Assignment = Could you retype every line of the data underneath without altering anything?

==== Records for this exercise ====

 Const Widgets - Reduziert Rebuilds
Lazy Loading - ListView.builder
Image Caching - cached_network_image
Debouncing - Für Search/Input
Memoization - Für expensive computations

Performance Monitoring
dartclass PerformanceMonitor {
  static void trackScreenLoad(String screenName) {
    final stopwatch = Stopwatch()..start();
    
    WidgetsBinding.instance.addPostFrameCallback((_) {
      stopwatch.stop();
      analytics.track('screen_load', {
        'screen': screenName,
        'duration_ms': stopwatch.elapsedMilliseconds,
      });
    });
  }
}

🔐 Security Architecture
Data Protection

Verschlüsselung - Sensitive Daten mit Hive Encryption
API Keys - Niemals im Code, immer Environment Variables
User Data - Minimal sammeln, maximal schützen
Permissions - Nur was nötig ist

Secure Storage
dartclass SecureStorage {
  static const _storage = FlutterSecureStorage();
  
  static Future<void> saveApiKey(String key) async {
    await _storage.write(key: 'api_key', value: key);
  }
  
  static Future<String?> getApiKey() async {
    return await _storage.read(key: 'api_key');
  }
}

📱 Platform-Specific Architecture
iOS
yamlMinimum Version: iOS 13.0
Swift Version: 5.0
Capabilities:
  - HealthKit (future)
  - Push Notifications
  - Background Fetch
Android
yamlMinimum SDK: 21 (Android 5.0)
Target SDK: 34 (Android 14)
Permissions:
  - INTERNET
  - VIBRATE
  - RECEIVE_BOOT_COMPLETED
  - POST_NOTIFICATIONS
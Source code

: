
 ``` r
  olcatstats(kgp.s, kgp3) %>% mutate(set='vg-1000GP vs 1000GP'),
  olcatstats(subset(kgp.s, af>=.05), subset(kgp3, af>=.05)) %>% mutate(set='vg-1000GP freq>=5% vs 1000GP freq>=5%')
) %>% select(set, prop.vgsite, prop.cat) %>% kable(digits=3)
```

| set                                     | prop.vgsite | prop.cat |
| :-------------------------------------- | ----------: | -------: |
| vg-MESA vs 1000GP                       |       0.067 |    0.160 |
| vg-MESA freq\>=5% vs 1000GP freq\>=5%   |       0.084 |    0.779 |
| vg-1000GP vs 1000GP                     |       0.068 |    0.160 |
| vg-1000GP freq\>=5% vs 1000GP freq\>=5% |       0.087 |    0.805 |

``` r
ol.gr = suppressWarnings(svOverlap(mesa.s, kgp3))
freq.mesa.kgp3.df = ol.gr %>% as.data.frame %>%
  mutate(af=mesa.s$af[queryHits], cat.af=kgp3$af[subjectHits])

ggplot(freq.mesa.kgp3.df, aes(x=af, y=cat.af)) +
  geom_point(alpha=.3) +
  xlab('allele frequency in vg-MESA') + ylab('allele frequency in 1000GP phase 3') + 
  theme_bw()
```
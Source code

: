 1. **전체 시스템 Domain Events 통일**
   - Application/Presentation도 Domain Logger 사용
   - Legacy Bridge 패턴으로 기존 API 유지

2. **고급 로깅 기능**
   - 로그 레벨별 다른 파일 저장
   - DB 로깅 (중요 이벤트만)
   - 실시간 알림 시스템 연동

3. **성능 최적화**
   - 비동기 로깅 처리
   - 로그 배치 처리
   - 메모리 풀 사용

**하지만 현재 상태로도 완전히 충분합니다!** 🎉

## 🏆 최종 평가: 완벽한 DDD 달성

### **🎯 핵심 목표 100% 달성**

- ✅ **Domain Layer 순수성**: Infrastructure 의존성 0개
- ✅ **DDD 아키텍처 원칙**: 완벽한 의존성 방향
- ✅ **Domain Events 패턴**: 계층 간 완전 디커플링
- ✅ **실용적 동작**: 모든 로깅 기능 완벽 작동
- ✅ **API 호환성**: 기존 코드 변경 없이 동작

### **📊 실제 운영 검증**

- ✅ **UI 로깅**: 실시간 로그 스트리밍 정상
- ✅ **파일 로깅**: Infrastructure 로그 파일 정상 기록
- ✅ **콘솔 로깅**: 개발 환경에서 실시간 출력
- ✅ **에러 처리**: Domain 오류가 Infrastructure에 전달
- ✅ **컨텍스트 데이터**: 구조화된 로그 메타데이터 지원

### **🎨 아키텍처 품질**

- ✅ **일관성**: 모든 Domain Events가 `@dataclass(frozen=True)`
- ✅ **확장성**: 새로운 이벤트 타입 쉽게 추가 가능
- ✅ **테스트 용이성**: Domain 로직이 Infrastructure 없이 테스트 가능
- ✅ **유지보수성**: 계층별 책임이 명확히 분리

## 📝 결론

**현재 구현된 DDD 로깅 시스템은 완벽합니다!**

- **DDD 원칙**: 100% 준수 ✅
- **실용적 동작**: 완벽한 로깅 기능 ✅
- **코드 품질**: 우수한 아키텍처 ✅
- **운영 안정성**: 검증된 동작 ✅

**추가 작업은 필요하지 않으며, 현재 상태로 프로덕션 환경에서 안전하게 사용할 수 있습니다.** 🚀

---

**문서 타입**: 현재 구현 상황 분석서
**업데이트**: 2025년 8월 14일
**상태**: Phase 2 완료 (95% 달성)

====

Finished task =
 Const Widgets - Reduziert Rebuilds
Lazy Loading - ListView.builder
Image Caching - cached_network_image
Debouncing - Für Search/Input
Memoization - Für expensive computations

Performance Monitoring
dartclass PerformanceMonitor {
  static void trackScreenLoad(String screenName) {
    final stopwatch = Stopwatch()..start();
    
    WidgetsBinding.instance.addPostFrameCallback((_) {
      stopwatch.stop();
      analytics.track('screen_load', {
        'screen': screenName,
        'duration_ms': stopwatch.elapsedMilliseconds,
      });
    });
  }
}

🔐 Security Architecture
Data Protection

Verschlüsselung - Sensitive Daten mit Hive Encryption
API Keys - Niemals im Code, immer Environment Variables
User Data - Minimal sammeln, maximal schützen
Permissions - Nur was nötig ist

Secure Storage
dartclass SecureStorage {
  static const _storage = FlutterSecureStorage();
  
  static Future<void> saveApiKey(String key) async {
    await _storage.write(key: 'api_key', value: key);
  }
  
  static Future<String?> getApiKey() async {
    return await _storage.read(key: 'api_key');
  }
}

📱 Platform-Specific Architecture
iOS
yamlMinimum Version: iOS 13.0
Swift Version: 5.0
Capabilities:
  - HealthKit (future)
  - Push Notifications
  - Background Fetch
Android
yamlMinimum SDK: 21 (Android 5.0)
Target SDK: 34 (Android 14)
Permissions:
  - INTERNET
  - VIBRATE
  - RECEIVE_BOOT_COMPLETED
  - POST_NOTIFICATIONS
Source code

:
 ``` r
  olcatstats(kgp.s, kgp3) %>% mutate(set='vg-1000GP vs 1000GP'),
  olcatstats(subset(kgp.s, af>=.05), subset(kgp3, af>=.05)) %>% mutate(set='vg-1000GP freq>=5% vs 1000GP freq>=5%')
) %>% select(set, prop.vgsite, prop.cat) %>% kable(digits=3)
```

| set                                     | prop.vgsite | prop.cat |
| :-------------------------------------- | ----------: | -------: |
| vg-MESA vs 1000GP                       |       0.067 |    0.160 |
| vg-MESA freq\>=5% vs 1000GP freq\>=5%   |       0.084 |    0.779 |
| vg-1000GP vs 1000GP                     |       0.068 |    0.160 |
| vg-1000GP freq\>=5% vs 1000GP freq\>=5% |       0.087 |    0.805 |

``` r
ol.gr = suppressWarnings(svOverlap(mesa.s, kgp3))
freq.mesa.kgp3.df = ol.gr %>% as.data.frame %>%
  mutate(af=mesa.s$af[queryHits], cat.af=kgp3$af[subjectHits])

ggplot(freq.mesa.kgp3.df, aes(x=af, y=cat.af)) +
  geom_point(alpha=.3) +
  xlab('allele frequency in vg-MESA') + ylab('allele frequency in 1000GP phase 3') + 
  theme_bw()
```
Source code

: 1. **전체 시스템 Domain Events 통일**
   - Application/Presentation도 Domain Logger 사용
   - Legacy Bridge 패턴으로 기존 API 유지

2. **고급 로깅 기능**
   - 로그 레벨별 다른 파일 저장
   - DB 로깅 (중요 이벤트만)
   - 실시간 알림 시스템 연동

3. **성능 최적화**
   - 비동기 로깅 처리
   - 로그 배치 처리
   - 메모리 풀 사용

**하지만 현재 상태로도 완전히 충분합니다!** 🎉

## 🏆 최종 평가: 완벽한 DDD 달성

### **🎯 핵심 목표 100% 달성**

- ✅ **Domain Layer 순수성**: Infrastructure 의존성 0개
- ✅ **DDD 아키텍처 원칙**: 완벽한 의존성 방향
- ✅ **Domain Events 패턴**: 계층 간 완전 디커플링
- ✅ **실용적 동작**: 모든 로깅 기능 완벽 작동
- ✅ **API 호환성**: 기존 코드 변경 없이 동작

### **📊 실제 운영 검증**

- ✅ **UI 로깅**: 실시간 로그 스트리밍 정상
- ✅ **파일 로깅**: Infrastructure 로그 파일 정상 기록
- ✅ **콘솔 로깅**: 개발 환경에서 실시간 출력
- ✅ **에러 처리**: Domain 오류가 Infrastructure에 전달
- ✅ **컨텍스트 데이터**: 구조화된 로그 메타데이터 지원

### **🎨 아키텍처 품질**

- ✅ **일관성**: 모든 Domain Events가 `@dataclass(frozen=True)`
- ✅ **확장성**: 새로운 이벤트 타입 쉽게 추가 가능
- ✅ **테스트 용이성**: Domain 로직이 Infrastructure 없이 테스트 가능
- ✅ **유지보수성**: 계층별 책임이 명확히 분리

## 📝 결론

**현재 구현된 DDD 로깅 시스템은 완벽합니다!**

- **DDD 원칙**: 100% 준수 ✅
- **실용적 동작**: 완벽한 로깅 기능 ✅
- **코드 품질**: 우수한 아키텍처 ✅
- **운영 안정성**: 검증된 동작 ✅

**추가 작업은 필요하지 않으며, 현재 상태로 프로덕션 환경에서 안전하게 사용할 수 있습니다.** 🚀

---

**문서 타입**: 현재 구현 상황 분석서
**업데이트**: 2025년 8월 14일
**상태**: Phase 2 완료 (95% 달성)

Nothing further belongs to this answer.